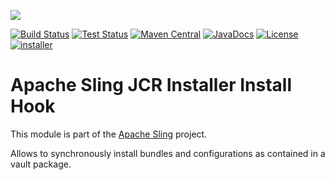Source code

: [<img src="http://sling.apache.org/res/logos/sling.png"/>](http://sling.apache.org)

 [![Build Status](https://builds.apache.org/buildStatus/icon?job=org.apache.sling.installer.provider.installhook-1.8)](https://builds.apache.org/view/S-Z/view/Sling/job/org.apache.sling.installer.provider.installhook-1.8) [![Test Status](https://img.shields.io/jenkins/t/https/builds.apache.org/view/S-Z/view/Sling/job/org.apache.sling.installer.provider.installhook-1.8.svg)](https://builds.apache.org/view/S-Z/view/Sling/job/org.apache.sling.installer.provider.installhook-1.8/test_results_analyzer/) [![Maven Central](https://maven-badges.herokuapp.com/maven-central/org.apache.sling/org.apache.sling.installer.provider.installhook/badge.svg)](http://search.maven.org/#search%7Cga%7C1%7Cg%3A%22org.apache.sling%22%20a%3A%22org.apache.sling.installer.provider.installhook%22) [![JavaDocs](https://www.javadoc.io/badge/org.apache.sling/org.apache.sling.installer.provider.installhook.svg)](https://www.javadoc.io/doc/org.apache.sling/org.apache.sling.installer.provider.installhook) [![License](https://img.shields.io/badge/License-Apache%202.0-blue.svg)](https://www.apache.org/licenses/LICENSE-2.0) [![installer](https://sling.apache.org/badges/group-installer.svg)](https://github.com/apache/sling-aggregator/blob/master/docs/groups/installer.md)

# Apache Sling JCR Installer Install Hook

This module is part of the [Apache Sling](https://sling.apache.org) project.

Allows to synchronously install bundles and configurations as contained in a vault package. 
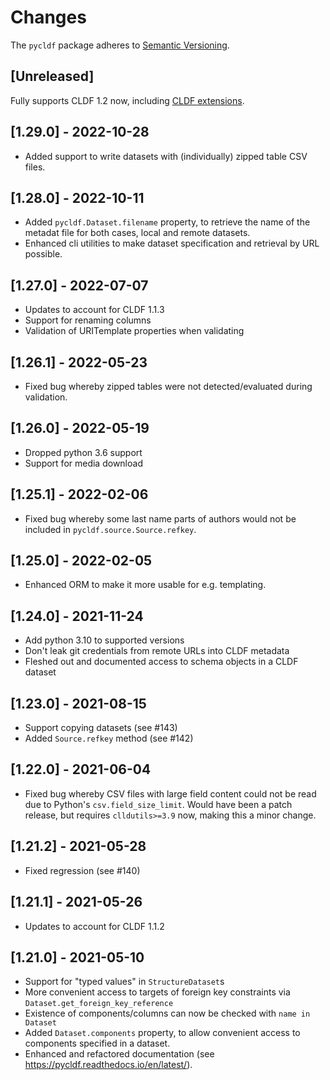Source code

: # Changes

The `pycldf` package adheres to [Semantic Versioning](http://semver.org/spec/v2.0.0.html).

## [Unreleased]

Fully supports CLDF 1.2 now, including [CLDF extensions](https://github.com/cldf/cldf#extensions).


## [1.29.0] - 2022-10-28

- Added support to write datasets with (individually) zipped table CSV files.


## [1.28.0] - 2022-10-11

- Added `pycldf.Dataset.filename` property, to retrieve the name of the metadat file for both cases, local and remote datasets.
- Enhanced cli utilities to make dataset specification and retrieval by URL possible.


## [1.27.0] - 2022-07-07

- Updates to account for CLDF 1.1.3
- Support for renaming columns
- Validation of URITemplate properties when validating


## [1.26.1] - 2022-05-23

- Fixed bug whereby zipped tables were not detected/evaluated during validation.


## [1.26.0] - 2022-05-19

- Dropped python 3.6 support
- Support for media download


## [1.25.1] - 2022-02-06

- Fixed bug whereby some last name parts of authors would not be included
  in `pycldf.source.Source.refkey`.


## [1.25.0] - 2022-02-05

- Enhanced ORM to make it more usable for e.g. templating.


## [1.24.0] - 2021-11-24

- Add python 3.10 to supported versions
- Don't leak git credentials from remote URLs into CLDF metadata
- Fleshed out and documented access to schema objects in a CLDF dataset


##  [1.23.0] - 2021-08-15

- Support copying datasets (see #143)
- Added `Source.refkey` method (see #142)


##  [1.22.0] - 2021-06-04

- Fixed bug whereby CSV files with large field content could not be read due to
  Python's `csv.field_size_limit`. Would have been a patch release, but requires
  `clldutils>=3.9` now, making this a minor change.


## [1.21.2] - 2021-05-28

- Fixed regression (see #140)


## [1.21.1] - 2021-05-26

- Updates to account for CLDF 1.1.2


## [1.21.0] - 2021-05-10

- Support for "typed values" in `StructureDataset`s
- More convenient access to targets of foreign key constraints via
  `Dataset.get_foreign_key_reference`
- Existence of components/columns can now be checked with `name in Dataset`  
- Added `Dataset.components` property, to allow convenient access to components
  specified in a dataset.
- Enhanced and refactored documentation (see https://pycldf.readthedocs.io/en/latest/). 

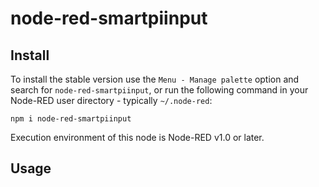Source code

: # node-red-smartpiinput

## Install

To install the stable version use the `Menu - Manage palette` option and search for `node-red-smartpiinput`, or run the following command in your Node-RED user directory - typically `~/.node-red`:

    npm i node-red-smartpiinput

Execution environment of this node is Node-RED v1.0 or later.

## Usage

■ TASK DETAILS ■
Every line in the data above needs to be given again exactly, pictures aside.

■ RESULT OF THE TASK ■
Source code

: [<img src="http://sling.apache.org/res/logos/sling.png"/>](http://sling.apache.org)

 [![Build Status](https://builds.apache.org/buildStatus/icon?job=org.apache.sling.installer.provider.installhook-1.8)](https://builds.apache.org/view/S-Z/view/Sling/job/org.apache.sling.installer.provider.installhook-1.8) [![Test Status](https://img.shields.io/jenkins/t/https/builds.apache.org/view/S-Z/view/Sling/job/org.apache.sling.installer.provider.installhook-1.8.svg)](https://builds.apache.org/view/S-Z/view/Sling/job/org.apache.sling.installer.provider.installhook-1.8/test_results_analyzer/) [![Maven Central](https://maven-badges.herokuapp.com/maven-central/org.apache.sling/org.apache.sling.installer.provider.installhook/badge.svg)](http://search.maven.org/#search%7Cga%7C1%7Cg%3A%22org.apache.sling%22%20a%3A%22org.apache.sling.installer.provider.installhook%22) [![JavaDocs](https://www.javadoc.io/badge/org.apache.sling/org.apache.sling.installer.provider.installhook.svg)](https://www.javadoc.io/doc/org.apache.sling/org.apache.sling.installer.provider.installhook) [![License](https://img.shields.io/badge/License-Apache%202.0-blue.svg)](https://www.apache.org/licenses/LICENSE-2.0) [![installer](https://sling.apache.org/badges/group-installer.svg)](https://github.com/apache/sling-aggregator/blob/master/docs/groups/installer.md)

# Apache Sling JCR Installer Install Hook

This module is part of the [Apache Sling](https://sling.apache.org) project.

Allows to synchronously install bundles and configurations as contained in a vault package. 
Source code

: # Changes

The `pycldf` package adheres to [Semantic Versioning](http://semver.org/spec/v2.0.0.html).

## [Unreleased]

Fully supports CLDF 1.2 now, including [CLDF extensions](https://github.com/cldf/cldf#extensions).


## [1.29.0] - 2022-10-28

- Added support to write datasets with (individually) zipped table CSV files.


## [1.28.0] - 2022-10-11

- Added `pycldf.Dataset.filename` property, to retrieve the name of the metadat file for both cases, local and remote datasets.
- Enhanced cli utilities to make dataset specification and retrieval by URL possible.


## [1.27.0] - 2022-07-07

- Updates to account for CLDF 1.1.3
- Support for renaming columns
- Validation of URITemplate properties when validating


## [1.26.1] - 2022-05-23

- Fixed bug whereby zipped tables were not detected/evaluated during validation.


## [1.26.0] - 2022-05-19

- Dropped python 3.6 support
- Support for media download


## [1.25.1] - 2022-02-06

- Fixed bug whereby some last name parts of authors would not be included
  in `pycldf.source.Source.refkey`.


## [1.25.0] - 2022-02-05

- Enhanced ORM to make it more usable for e.g. templating.


## [1.24.0] - 2021-11-24

- Add python 3.10 to supported versions
- Don't leak git credentials from remote URLs into CLDF metadata
- Fleshed out and documented access to schema objects in a CLDF dataset


##  [1.23.0] - 2021-08-15

- Support copying datasets (see #143)
- Added `Source.refkey` method (see #142)


##  [1.22.0] - 2021-06-04

- Fixed bug whereby CSV files with large field content could not be read due to
  Python's `csv.field_size_limit`. Would have been a patch release, but requires
  `clldutils>=3.9` now, making this a minor change.


## [1.21.2] - 2021-05-28

- Fixed regression (see #140)


## [1.21.1] - 2021-05-26

- Updates to account for CLDF 1.1.2


## [1.21.0] - 2021-05-10

- Support for "typed values" in `StructureDataset`s
- More convenient access to targets of foreign key constraints via
  `Dataset.get_foreign_key_reference`
- Existence of components/columns can now be checked with `name in Dataset`  
- Added `Dataset.components` property, to allow convenient access to components
  specified in a dataset.
- Enhanced and refactored documentation (see https://pycldf.readthedocs.io/en/latest/). 

Source code

: # node-red-smartpiinput

## Install

To install the stable version use the `Menu - Manage palette` option and search for `node-red-smartpiinput`, or run the following command in your Node-RED user directory - typically `~/.node-red`:

    npm i node-red-smartpiinput

Execution environment of this node is Node-RED v1.0 or later.

## Usage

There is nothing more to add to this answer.